--- Material supplied Enclosed Below ---

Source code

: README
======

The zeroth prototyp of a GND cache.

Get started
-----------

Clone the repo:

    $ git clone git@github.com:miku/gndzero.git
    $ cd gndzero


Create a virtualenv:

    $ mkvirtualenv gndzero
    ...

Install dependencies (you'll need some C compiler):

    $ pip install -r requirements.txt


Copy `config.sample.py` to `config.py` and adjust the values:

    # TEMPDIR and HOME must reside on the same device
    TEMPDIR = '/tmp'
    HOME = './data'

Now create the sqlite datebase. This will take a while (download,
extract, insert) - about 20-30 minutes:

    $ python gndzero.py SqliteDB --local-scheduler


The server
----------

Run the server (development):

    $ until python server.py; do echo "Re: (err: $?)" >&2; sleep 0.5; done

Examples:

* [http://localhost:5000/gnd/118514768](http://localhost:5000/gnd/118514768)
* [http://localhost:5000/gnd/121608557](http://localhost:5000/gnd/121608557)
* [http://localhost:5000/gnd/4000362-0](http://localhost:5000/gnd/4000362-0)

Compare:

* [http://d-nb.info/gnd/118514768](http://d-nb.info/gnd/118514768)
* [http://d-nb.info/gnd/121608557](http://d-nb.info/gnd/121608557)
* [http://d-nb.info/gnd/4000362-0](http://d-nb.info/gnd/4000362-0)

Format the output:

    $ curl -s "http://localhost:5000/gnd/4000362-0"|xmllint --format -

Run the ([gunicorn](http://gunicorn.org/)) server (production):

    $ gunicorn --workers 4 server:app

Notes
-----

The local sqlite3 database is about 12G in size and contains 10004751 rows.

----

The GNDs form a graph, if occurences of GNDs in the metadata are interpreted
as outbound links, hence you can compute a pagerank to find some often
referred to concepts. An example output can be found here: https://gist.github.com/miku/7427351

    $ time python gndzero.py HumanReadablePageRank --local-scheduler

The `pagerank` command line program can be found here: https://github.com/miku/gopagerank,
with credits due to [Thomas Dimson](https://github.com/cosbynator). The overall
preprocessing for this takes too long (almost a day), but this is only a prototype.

--- End of Enclosed Material supplied ---

--- Task objective ---
Each entry must be output exactly as it was written.

--- Final answer ---
Source code

: README
======

The zeroth prototyp of a GND cache.

Get started
-----------

Clone the repo:

    $ git clone git@github.com:miku/gndzero.git
    $ cd gndzero


Create a virtualenv:

    $ mkvirtualenv gndzero
    ...

Install dependencies (you'll need some C compiler):

    $ pip install -r requirements.txt


Copy `config.sample.py` to `config.py` and adjust the values:

    # TEMPDIR and HOME must reside on the same device
    TEMPDIR = '/tmp'
    HOME = './data'

Now create the sqlite datebase. This will take a while (download,
extract, insert) - about 20-30 minutes:

    $ python gndzero.py SqliteDB --local-scheduler


The server
----------

Run the server (development):

    $ until python server.py; do echo "Re: (err: $?)" >&2; sleep 0.5; done

Examples:

* [http://localhost:5000/gnd/118514768](http://localhost:5000/gnd/118514768)
* [http://localhost:5000/gnd/121608557](http://localhost:5000/gnd/121608557)
* [http://localhost:5000/gnd/4000362-0](http://localhost:5000/gnd/4000362-0)

Compare:

* [http://d-nb.info/gnd/118514768](http://d-nb.info/gnd/118514768)
* [http://d-nb.info/gnd/121608557](http://d-nb.info/gnd/121608557)
* [http://d-nb.info/gnd/4000362-0](http://d-nb.info/gnd/4000362-0)

Format the output:

    $ curl -s "http://localhost:5000/gnd/4000362-0"|xmllint --format -

Run the ([gunicorn](http://gunicorn.org/)) server (production):

    $ gunicorn --workers 4 server:app

Notes
-----

The local sqlite3 database is about 12G in size and contains 10004751 rows.

----

The GNDs form a graph, if occurences of GNDs in the metadata are interpreted
as outbound links, hence you can compute a pagerank to find some often
referred to concepts. An example output can be found here: https://gist.github.com/miku/7427351

    $ time python gndzero.py HumanReadablePageRank --local-scheduler

The `pagerank` command line program can be found here: https://github.com/miku/gopagerank,
with credits due to [Thomas Dimson](https://github.com/cosbynator). The overall
preprocessing for this takes too long (almost a day), but this is only a prototype.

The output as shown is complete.